YOUR TASK:
Could you copy, word for word, only the lines from the one containing "- 🤨 Don't Steal" through the last line of the records below, both included?

----- DATA LISTING

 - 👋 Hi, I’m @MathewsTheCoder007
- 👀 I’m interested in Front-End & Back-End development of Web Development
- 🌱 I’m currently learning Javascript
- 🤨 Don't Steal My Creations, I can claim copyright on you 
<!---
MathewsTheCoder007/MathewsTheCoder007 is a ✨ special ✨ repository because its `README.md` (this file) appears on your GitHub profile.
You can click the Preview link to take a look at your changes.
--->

----------

TASK RESULT:
- 🤨 Don't Steal My Creations, I can claim copyright on you 
<!---
MathewsTheCoder007/MathewsTheCoder007 is a ✨ special ✨ repository because its `README.md` (this file) appears on your GitHub profile.
You can click the Preview link to take a look at your changes.
--->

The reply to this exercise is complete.